▶ **WHAT IS BEING ASKED**: Print every line below that comes at or after the line containing "필요한 [라이선스](prerequisites.md#more-about-licenses) 를", exactly as written.

▶ **Stored entries**:
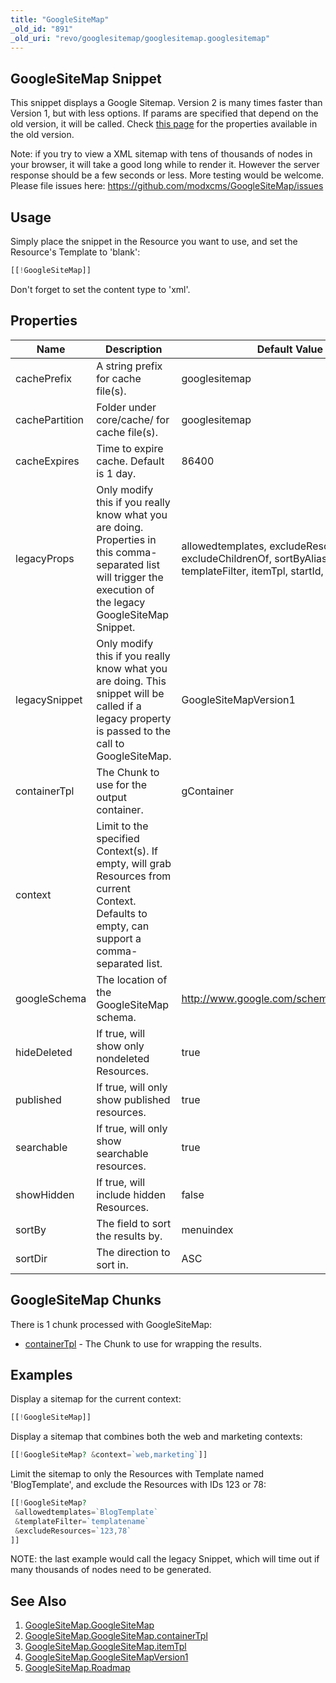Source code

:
 ```yaml
---
title: "GoogleSiteMap"
_old_id: "891"
_old_uri: "revo/googlesitemap/googlesitemap.googlesitemap"
---
```


## GoogleSiteMap Snippet

 This snippet displays a Google Sitemap. Version 2 is many times faster than Version 1, but with less options. If params are specified that depend on the old version, it will be called. Check [this page](https://rtfm.modx.com/extras/revo/googlesitemap/googlesitemapversion1) for the properties available in the old version.

Note: if you try to view a XML sitemap with tens of thousands of nodes in your browser, it will take a good long while to render it. However the server response should be a few seconds or less. More testing would be welcome. Please file issues here: <https://github.com/modxcms/GoogleSiteMap/issues>

## Usage

 Simply place the snippet in the Resource you want to use, and set the Resource's Template to 'blank':

 ``` php 
[[!GoogleSiteMap]]
```

 Don't forget to set the content type to 'xml'.

## Properties

 | Name           | Description                                                                                                                                                     | Default Value                                                                                               |
 | -------------- | --------------------------------------------------------------------------------------------------------------------------------------------------------------- | ----------------------------------------------------------------------------------------------------------- |
 | cachePrefix    | A string prefix for cache file(s).                                                                                                                              | googlesitemap                                                                                               |
 | cachePartition | Folder under core/cache/ for cache file(s).                                                                                                                     | googlesitemap                                                                                               |
 | cacheExpires   | Time to expire cache. Default is 1 day.                                                                                                                         | 86400                                                                                                       |
 | legacyProps    | Only modify this if you really know what you are doing. Properties in this comma-separated list will trigger the execution of the legacy GoogleSiteMap Snippet. | allowedtemplates, excludeResources, excludeChildrenOf, sortByAlias, templateFilter, itemTpl, startId, where |
 | legacySnippet  | Only modify this if you really know what you are doing. This snippet will be called if a legacy property is passed to the call to GoogleSiteMap.                | GoogleSiteMapVersion1                                                                                       |
 | containerTpl   | The Chunk to use for the output container.                                                                                                                      | gContainer                                                                                                  |
 | context        | Limit to the specified Context(s). If empty, will grab Resources from current Context. Defaults to empty, can support a comma-separated list.                   |                                                                                                             |
 | googleSchema   | The location of the GoogleSiteMap schema.                                                                                                                       | <http://www.google.com/schemas/sitemap/0.9>                                                                 |
 | hideDeleted    | If true, will show only nondeleted Resources.                                                                                                                   | true                                                                                                        |
 | published      | If true, will only show published resources.                                                                                                                    | true                                                                                                        |
 | searchable     | If true, will only show searchable resources.                                                                                                                   | true                                                                                                        |
 | showHidden     | If true, will include hidden Resources.                                                                                                                         | false                                                                                                       |
 | sortBy         | The field to sort the results by.                                                                                                                               | menuindex                                                                                                   |
 | sortDir        | The direction to sort in.                                                                                                                                       | ASC                                                                                                         |

## GoogleSiteMap Chunks

 There is 1 chunk processed with GoogleSiteMap:

- [containerTpl](/extras/revo/googlesitemap/googlesitemap.googlesitemap/googlesitemap.googlesitemap.containertpl "GoogleSiteMap.GoogleSiteMap.containerTpl") - The Chunk to use for wrapping the results.

## Examples

 Display a sitemap for the current context:

 ``` php 
[[!GoogleSiteMap]]
```

 Display a sitemap that combines both the web and marketing contexts:

 ``` php 
[[!GoogleSiteMap? &context=`web,marketing`]]
```

 Limit the sitemap to only the Resources with Template named 'BlogTemplate', and exclude the Resources with IDs 123 or 78:

 ``` php 
[[!GoogleSiteMap?
  &allowedtemplates=`BlogTemplate`
  &templateFilter=`templatename`
  &excludeResources=`123,78`
]]
```

NOTE: the last example would call the legacy Snippet, which will time out if many thousands of nodes need to be generated.

## See Also

1. [GoogleSiteMap.GoogleSiteMap](/extras/revo/googlesitemap/googlesitemap.googlesitemap)
  1. [GoogleSiteMap.GoogleSiteMap.containerTpl](/extras/revo/googlesitemap/googlesitemap.googlesitemap/googlesitemap.googlesitemap.containertpl)
  2. [GoogleSiteMap.GoogleSiteMap.itemTpl](/extras/revo/googlesitemap/googlesitemap.googlesitemap/googlesitemap.googlesitemap.itemtpl)
2. [GoogleSiteMap.GoogleSiteMapVersion1](https://rtfm.modx.com/extras/revo/googlesitemap/googlesitemapversion1)
3. [GoogleSiteMap.Roadmap](/extras/revo/googlesitemap/googlesitemap.roadmap)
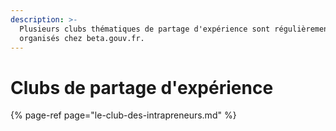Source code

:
 ```yaml
---
description: >-
  Plusieurs clubs thématiques de partage d'expérience sont régulièrement
  organisés chez beta.gouv.fr.
---
```


# Clubs de partage d'expérience



{% page-ref page="le-club-des-intrapreneurs.md" %}



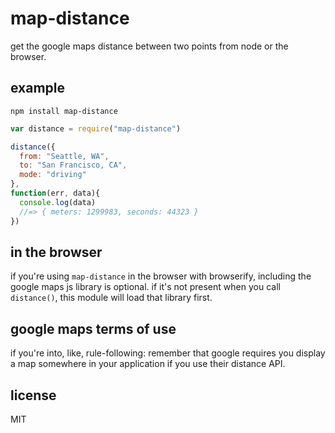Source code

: # map-distance

get the google maps distance between two points from node or the browser.

## example
`npm install map-distance`

```js
var distance = require("map-distance")

distance({
  from: "Seattle, WA",
  to: "San Francisco, CA",
  mode: "driving"
},
function(err, data){
  console.log(data)
  //=> { meters: 1299983, seconds: 44323 }
})
```

## in the browser

if you're using `map-distance` in the browser with browserify, including the google maps js library is optional. if it's not present when you call `distance()`, this module will load that library first.

## google maps terms of use
if you're into, like, rule-following: remember that google requires you display a map somewhere in your application if you use their distance API.

## license
MIT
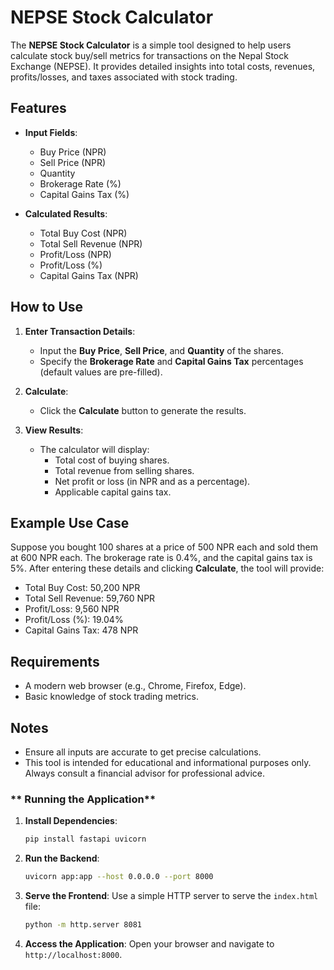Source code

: # NEPSE Stock Calculator

The **NEPSE Stock Calculator** is a simple tool designed to help users calculate stock buy/sell metrics for transactions on the Nepal Stock Exchange (NEPSE). It provides detailed insights into total costs, revenues, profits/losses, and taxes associated with stock trading.

## Features

- **Input Fields**:
  - Buy Price (NPR)
  - Sell Price (NPR)
  - Quantity
  - Brokerage Rate (%)
  - Capital Gains Tax (%)

- **Calculated Results**:
  - Total Buy Cost (NPR)
  - Total Sell Revenue (NPR)
  - Profit/Loss (NPR)
  - Profit/Loss (%)
  - Capital Gains Tax (NPR)

## How to Use

1. **Enter Transaction Details**:
   - Input the **Buy Price**, **Sell Price**, and **Quantity** of the shares.
   - Specify the **Brokerage Rate** and **Capital Gains Tax** percentages (default values are pre-filled).

2. **Calculate**:
   - Click the **Calculate** button to generate the results.

3. **View Results**:
   - The calculator will display:
     - Total cost of buying shares.
     - Total revenue from selling shares.
     - Net profit or loss (in NPR and as a percentage).
     - Applicable capital gains tax.

## Example Use Case

Suppose you bought 100 shares at a price of 500 NPR each and sold them at 600 NPR each. The brokerage rate is 0.4%, and the capital gains tax is 5%. After entering these details and clicking **Calculate**, the tool will provide:

- Total Buy Cost: 50,200 NPR
- Total Sell Revenue: 59,760 NPR
- Profit/Loss: 9,560 NPR
- Profit/Loss (%): 19.04%
- Capital Gains Tax: 478 NPR

## Requirements

- A modern web browser (e.g., Chrome, Firefox, Edge).
- Basic knowledge of stock trading metrics.

## Notes

- Ensure all inputs are accurate to get precise calculations.
- This tool is intended for educational and informational purposes only. Always consult a financial advisor for professional advice.


### ** Running the Application**

1. **Install Dependencies**:
   ```bash
   pip install fastapi uvicorn
   ```

2. **Run the Backend**:
   ```bash
   uvicorn app:app --host 0.0.0.0 --port 8000
   ```

3. **Serve the Frontend**:
   Use a simple HTTP server to serve the `index.html` file:
   ```bash
   python -m http.server 8081
   ```

4. **Access the Application**:
   Open your browser and navigate to `http://localhost:8000`.
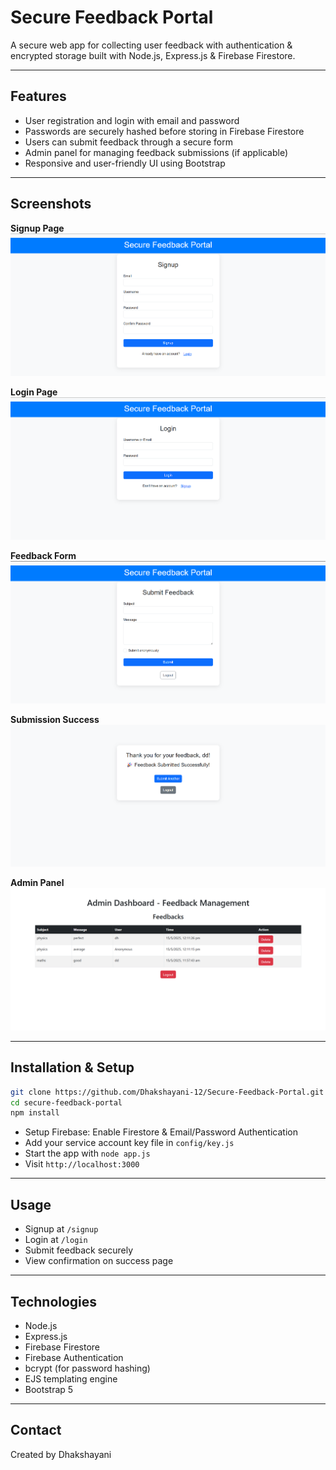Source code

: 
# Secure Feedback Portal

A secure web app for collecting user feedback with authentication & encrypted storage built with Node.js, Express.js & Firebase Firestore.

---

## Features

- User registration and login with email and password
- Passwords are securely hashed before storing in Firebase Firestore
- Users can submit feedback through a secure form
- Admin panel for managing feedback submissions (if applicable)
- Responsive and user-friendly UI using Bootstrap

---

## Screenshots

**Signup Page**  
![Signup Page](./screenshots/signup.png)

**Login Page**  
![Login Page](./screenshots/login.png)

**Feedback Form**  
![Feedback Form](./screenshots/feedback_form.png)

**Submission Success**  
![Success Page](./screenshots/success.png)

**Admin Panel**  
![Admin_panel](./screenshots/admin.png)

---

## Installation & Setup

```bash
git clone https://github.com/Dhakshayani-12/Secure-Feedback-Portal.git
cd secure-feedback-portal
npm install
```

- Setup Firebase: Enable Firestore & Email/Password Authentication  
- Add your service account key file in `config/key.js`  
- Start the app with `node app.js`  
- Visit `http://localhost:3000`

---

## Usage

- Signup at `/signup`  
- Login at `/login`  
- Submit feedback securely  
- View confirmation on success page

---

## Technologies

- Node.js
- Express.js
- Firebase Firestore
- Firebase Authentication
- bcrypt (for password hashing)
- EJS templating engine
- Bootstrap 5

---


## Contact

Created by Dhakshayani
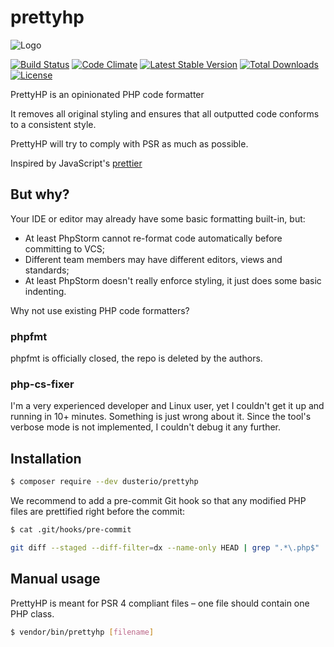 # prettyhp
![Logo](https://www.mysenko.com/images/prettyhp_logo_512_transp5.png)

[![Build Status](https://travis-ci.org/dusterio/prettyhp.svg?branch=master)](https://travis-ci.org/dusterio/prettyhp)
[![Code Climate](https://codeclimate.com/github/dusterio/prettyhp/badges/gpa.svg)](https://codeclimate.com/github/dusterio/prettyhp/badges)
[![Latest Stable Version](https://poser.pugx.org/dusterio/prettyhp/v/stable)](https://packagist.org/packages/dusterio/prettyhp)
[![Total Downloads](https://poser.pugx.org/dusterio/prettyhp/downloads)](https://packagist.org/packages/dusterio/prettyhp)
[![License](https://poser.pugx.org/dusterio/prettyhp/license)](https://packagist.org/packages/dusterio/prettyhp)

PrettyHP is an opinionated PHP code formatter

It removes all original styling and ensures that all outputted code conforms to a consistent style.

PrettyHP will try to comply with PSR as much as possible.

Inspired by JavaScript's [prettier](https://github.com/prettier/prettier)

## But why?

Your IDE or editor may already have some basic formatting built-in, but:

- At least PhpStorm cannot re-format code automatically before committing to VCS;
- Different team members may have different editors, views and standards;
- At least PhpStorm doesn't really enforce styling, it just does some basic indenting.

Why not use existing PHP code formatters?

### phpfmt

phpfmt is officially closed, the repo is deleted by the authors.

### php-cs-fixer

I'm a very experienced developer and Linux user, yet I couldn't get it up and running in 10+ minutes. Something is just wrong
about it. Since the tool's verbose mode is not implemented, I couldn't debug it any further.

## Installation

```bash
$ composer require --dev dusterio/prettyhp
```

We recommend to add a pre-commit Git hook so that any modified PHP files are
prettified right before the commit:

```bash
$ cat .git/hooks/pre-commit

git diff --staged --diff-filter=dx --name-only HEAD | grep ".*\.php$" | xargs -I % sh -c 'vendor/bin/prettyhp format %; git add %'
```

## Manual usage

PrettyHP is meant for PSR 4 compliant files – one file should contain one PHP class.

```bash
$ vendor/bin/prettyhp [filename]
```
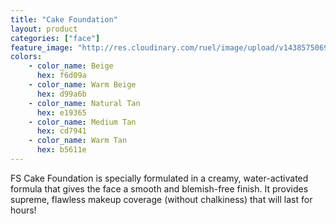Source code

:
 ```yaml
---
title: "Cake Foundation"
layout: product
categories: ["face"]
feature_image: "http://res.cloudinary.com/ruel/image/upload/v1438575069/fs/Cake_Foundation_PB186394.jpg"
colors:
    - color_name: Beige
      hex: f6d09a
    - color_name: Warm Beige
      hex: d99a6b
    - color_name: Natural Tan
      hex: e19365
    - color_name: Medium Tan
      hex: cd7941
    - color_name: Warm Tan
      hex: b5611e
---
```

FS Cake Foundation is specially formulated in a creamy, water-activated formula that gives the face a smooth and blemish-free finish. It provides supreme, flawless makeup coverage (without chalkiness) that will last for hours! 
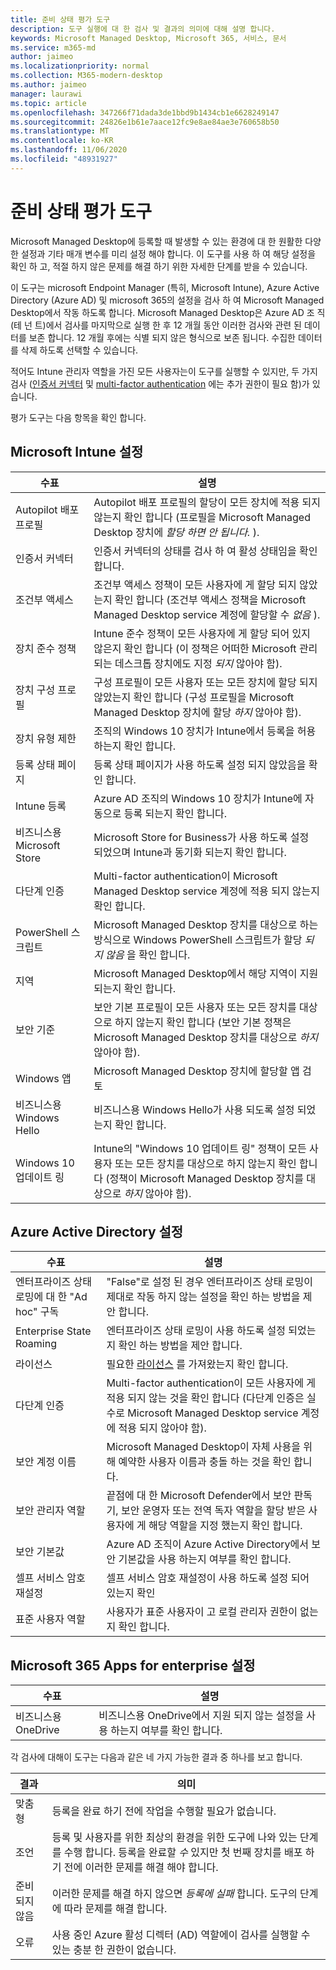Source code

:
 ```yaml
---
title: 준비 상태 평가 도구
description: 도구 실행에 대 한 검사 및 결과의 의미에 대해 설명 합니다.
keywords: Microsoft Managed Desktop, Microsoft 365, 서비스, 문서
ms.service: m365-md
author: jaimeo
ms.localizationpriority: normal
ms.collection: M365-modern-desktop
ms.author: jaimeo
manager: laurawi
ms.topic: article
ms.openlocfilehash: 347266f71dada3de1bbd9b1434cb1e6628249147
ms.sourcegitcommit: 24826e1b61e7aace12fc9e8ae84ae3e760658b50
ms.translationtype: MT
ms.contentlocale: ko-KR
ms.lasthandoff: 11/06/2020
ms.locfileid: "48931927"
---
```

# <a name="readiness-assessment-tool"></a>준비 상태 평가 도구

Microsoft Managed Desktop에 등록할 때 발생할 수 있는 환경에 대 한 원활한 다양 한 설정과 기타 매개 변수를 미리 설정 해야 합니다. 이 도구를 사용 하 여 해당 설정을 확인 하 고, 적절 하지 않은 문제를 해결 하기 위한 자세한 단계를 받을 수 있습니다.

이 도구는 microsoft Endpoint Manager (특히, Microsoft Intune), Azure Active Directory (Azure AD) 및 microsoft 365의 설정을 검사 하 여 Microsoft Managed Desktop에서 작동 하도록 합니다. Microsoft Managed Desktop은 Azure AD 조 직 (테 넌 트)에서 검사를 마지막으로 실행 한 후 12 개월 동안 이러한 검사와 관련 된 데이터를 보존 합니다. 12 개월 후에는 식별 되지 않은 형식으로 보존 됩니다.  수집한 데이터를 삭제 하도록 선택할 수 있습니다.

적어도 Intune 관리자 역할을 가진 모든 사용자는이 도구를 실행할 수 있지만, 두 가지 검사 ([인증서 커넥터](readiness-assessment-fix.md#certificate-connectors) 및 [multi-factor authentication](readiness-assessment-fix.md#multi-factor-authentication) 에는 추가 권한이 필요 함)가 있습니다.
 
평가 도구는 다음 항목을 확인 합니다.

## <a name="microsoft-intune-settings"></a>Microsoft Intune 설정

|수표  |설명  |
|---------|---------|
|Autopilot 배포 프로필     | Autopilot 배포 프로필의 할당이 모든 장치에 적용 되지 않는지 확인 합니다 (프로필을 Microsoft Managed Desktop 장치에 *할당 하면 안 됩니다.* ).       |
|인증서 커넥터     | 인증서 커넥터의 상태를 검사 하 여 활성 상태임을 확인 합니다.   |
|조건부 액세스     | 조건부 액세스 정책이 모든 사용자에 게 할당 되지 않았는지 확인 합니다 (조건부 액세스 정책을 Microsoft Managed Desktop service 계정에 할당할 수 *없음* ).    |
|장치 준수 정책     | Intune 준수 정책이 모든 사용자에 게 할당 되어 있지 않은지 확인 합니다 (이 정책은 어떠한 Microsoft 관리 되는 데스크톱 장치에도 지정 *되지* 않아야 함).    |
|장치 구성 프로필     | 구성 프로필이 모든 사용자 또는 모든 장치에 할당 되지 않았는지 확인 합니다 (구성 프로필을 Microsoft Managed Desktop 장치에 할당 *하지* 않아야 함).     |
|장치 유형 제한     | 조직의 Windows 10 장치가 Intune에서 등록을 허용 하는지 확인 합니다.        |
|등록 상태 페이지     | 등록 상태 페이지가 사용 하도록 설정 되지 않았음을 확인 합니다.      |
|Intune 등록     | Azure AD 조직의 Windows 10 장치가 Intune에 자동으로 등록 되는지 확인 합니다.         |
|비즈니스용 Microsoft Store     | Microsoft Store for Business가 사용 하도록 설정 되었으며 Intune과 동기화 되는지 확인 합니다.        |
|다단계 인증 | Multi-factor authentication이 Microsoft Managed Desktop service 계정에 적용 되지 않는지 확인 합니다.
|PowerShell 스크립트     | Microsoft Managed Desktop 장치를 대상으로 하는 방식으로 Windows PowerShell 스크립트가 할당 *되지 않음* 을 확인 합니다.    |
|지역     | Microsoft Managed Desktop에서 해당 지역이 지원 되는지 확인 합니다.        |
|보안 기준     | 보안 기본 프로필이 모든 사용자 또는 모든 장치를 대상으로 하지 않는지 확인 합니다 (보안 기본 정책은 Microsoft Managed Desktop 장치를 대상으로 *하지* 않아야 함).       |
|Windows 앱     | Microsoft Managed Desktop 장치에 할당할 앱 검토      |
|비즈니스용 Windows Hello     | 비즈니스용 Windows Hello가 사용 되도록 설정 되었는지 확인 합니다.        |
|Windows 10 업데이트 링     | Intune의 "Windows 10 업데이트 링" 정책이 모든 사용자 또는 모든 장치를 대상으로 하지 않는지 확인 합니다 (정책이 Microsoft Managed Desktop 장치를 대상으로 *하지* 않아야 함).     |


## <a name="azure-active-directory-settings"></a>Azure Active Directory 설정

|수표  |설명  |
|---------|---------|
|엔터프라이즈 상태 로밍에 대 한 "Ad hoc" 구독     | "False"로 설정 된 경우 엔터프라이즈 상태 로밍이 제대로 작동 하지 않는 설정을 확인 하는 방법을 제안 합니다.  |
|Enterprise State Roaming     | 엔터프라이즈 상태 로밍이 사용 하도록 설정 되었는지 확인 하는 방법을 제안 합니다.       |
|라이선스     | 필요한 [라이선스](prerequisites.md#more-about-licenses) 를 가져왔는지 확인 합니다.         |
|다단계 인증     | Multi-factor authentication이 모든 사용자에 게 적용 되지 않는 것을 확인 합니다 (다단계 인증은 실수로 Microsoft Managed Desktop service 계정에 적용 되지 않아야 함).|
|보안 계정 이름   | Microsoft Managed Desktop이 자체 사용을 위해 예약한 사용자 이름과 충돌 하는 것을 확인 합니다.        |
|보안 관리자 역할     | 끝점에 대 한 Microsoft Defender에서 보안 판독기, 보안 운영자 또는 전역 독자 역할을 할당 받은 사용자에 게 해당 역할을 지정 했는지 확인 합니다.         |
|보안 기본값 | Azure AD 조직이 Azure Active Directory에서 보안 기본값을 사용 하는지 여부를 확인 합니다. |
|셀프 서비스 암호 재설정     | 셀프 서비스 암호 재설정이 사용 하도록 설정 되어 있는지 확인        |
|표준 사용자 역할     | 사용자가 표준 사용자이 고 로컬 관리자 권한이 없는지 확인 합니다.         |


## <a name="microsoft-365-apps-for-enterprise-settings"></a>Microsoft 365 Apps for enterprise 설정

|수표  |설명  |
|---------|---------|
|비즈니스용 OneDrive     | 비즈니스용 OneDrive에서 지원 되지 않는 설정을 사용 하는지 여부를 확인 합니다.        |


각 검사에 대해이 도구는 다음과 같은 네 가지 가능한 결과 중 하나를 보고 합니다.


|결과  |의미  |
|---------|---------|
|맞춤형     | 등록을 완료 하기 전에 작업을 수행할 필요가 없습니다.        |
|조언    | 등록 및 사용자를 위한 최상의 환경을 위한 도구에 나와 있는 단계를 수행 합니다. 등록을 완료할 *수* 있지만 첫 번째 장치를 배포 하기 전에 이러한 문제를 해결 해야 합니다.        |
|준비되지 않음 | 이러한 문제를 해결 하지 않으면 *등록에 실패* 합니다. 도구의 단계에 따라 문제를 해결 합니다.        |
|오류 | 사용 중인 Azure 활성 디렉터 (AD) 역할에이 검사를 실행할 수 있는 충분 한 권한이 없습니다. |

▶ **RESPONSE TO THE TASK**:
|라이선스     | 필요한 [라이선스](prerequisites.md#more-about-licenses) 를 가져왔는지 확인 합니다.         |
|다단계 인증     | Multi-factor authentication이 모든 사용자에 게 적용 되지 않는 것을 확인 합니다 (다단계 인증은 실수로 Microsoft Managed Desktop service 계정에 적용 되지 않아야 함).|
|보안 계정 이름   | Microsoft Managed Desktop이 자체 사용을 위해 예약한 사용자 이름과 충돌 하는 것을 확인 합니다.        |
|보안 관리자 역할     | 끝점에 대 한 Microsoft Defender에서 보안 판독기, 보안 운영자 또는 전역 독자 역할을 할당 받은 사용자에 게 해당 역할을 지정 했는지 확인 합니다.         |
|보안 기본값 | Azure AD 조직이 Azure Active Directory에서 보안 기본값을 사용 하는지 여부를 확인 합니다. |
|셀프 서비스 암호 재설정     | 셀프 서비스 암호 재설정이 사용 하도록 설정 되어 있는지 확인        |
|표준 사용자 역할     | 사용자가 표준 사용자이 고 로컬 관리자 권한이 없는지 확인 합니다.         |


## <a name="microsoft-365-apps-for-enterprise-settings"></a>Microsoft 365 Apps for enterprise 설정

|수표  |설명  |
|---------|---------|
|비즈니스용 OneDrive     | 비즈니스용 OneDrive에서 지원 되지 않는 설정을 사용 하는지 여부를 확인 합니다.        |


각 검사에 대해이 도구는 다음과 같은 네 가지 가능한 결과 중 하나를 보고 합니다.


|결과  |의미  |
|---------|---------|
|맞춤형     | 등록을 완료 하기 전에 작업을 수행할 필요가 없습니다.        |
|조언    | 등록 및 사용자를 위한 최상의 환경을 위한 도구에 나와 있는 단계를 수행 합니다. 등록을 완료할 *수* 있지만 첫 번째 장치를 배포 하기 전에 이러한 문제를 해결 해야 합니다.        |
|준비되지 않음 | 이러한 문제를 해결 하지 않으면 *등록에 실패* 합니다. 도구의 단계에 따라 문제를 해결 합니다.        |
|오류 | 사용 중인 Azure 활성 디렉터 (AD) 역할에이 검사를 실행할 수 있는 충분 한 권한이 없습니다. |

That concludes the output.